I have spent the greater part of my career working with patients to optimize their health – my passion for holistic medicine developed at a young age, and nutrition has always been a focus in my medical practice.  I have spent countless hours and years learning about different approaches to food and nutrition.  There was a period of time during medical school when I was following a strict vegetarian diet, and when I came home for Christmas, one of my tías told a whole crowd of us “Muchacha- una cubana que no come puerco?  Pero que te pasa??” Of course as soon as the lechón asado and moros were served, I caved!

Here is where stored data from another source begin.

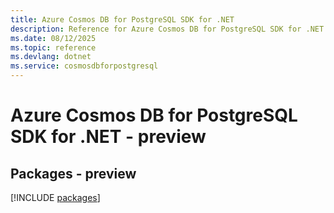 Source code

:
 ```yaml
---
title: Azure Cosmos DB for PostgreSQL SDK for .NET
description: Reference for Azure Cosmos DB for PostgreSQL SDK for .NET
ms.date: 08/12/2025
ms.topic: reference
ms.devlang: dotnet
ms.service: cosmosdbforpostgresql
---
```

# Azure Cosmos DB for PostgreSQL SDK for .NET - preview
## Packages - preview
[!INCLUDE [packages](cosmos-db-for-postgresql-index.md)]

My aunt’s words resonated with me.  A large part of my cultural identity is rooted in Cuban traditions, which are all connected to traditional Cuban food.  I spent years wrangling with the issue of should we or shouldn’t we eat meat?  What was the optimal diet? Then one day, something clicked – and I realized that many Cubans in my grandmother’s generation lived to be healthy and vibrant nonagenarians and centenarians.  My Abuela Mercedes passed away at 103, my Tía Chula is in her 90s, my Abuelo lived to be 96, my Tía Cuca to 94.  And most of our family friends could also rattle off names of vibrant and healthy 90 and 100 year olds, or of relatives who had passed away at a ripe old age.  And this includes people who smoked cigars on a daily basis!!!

What was the secret?? 

That is exactly what I am setting out to explore.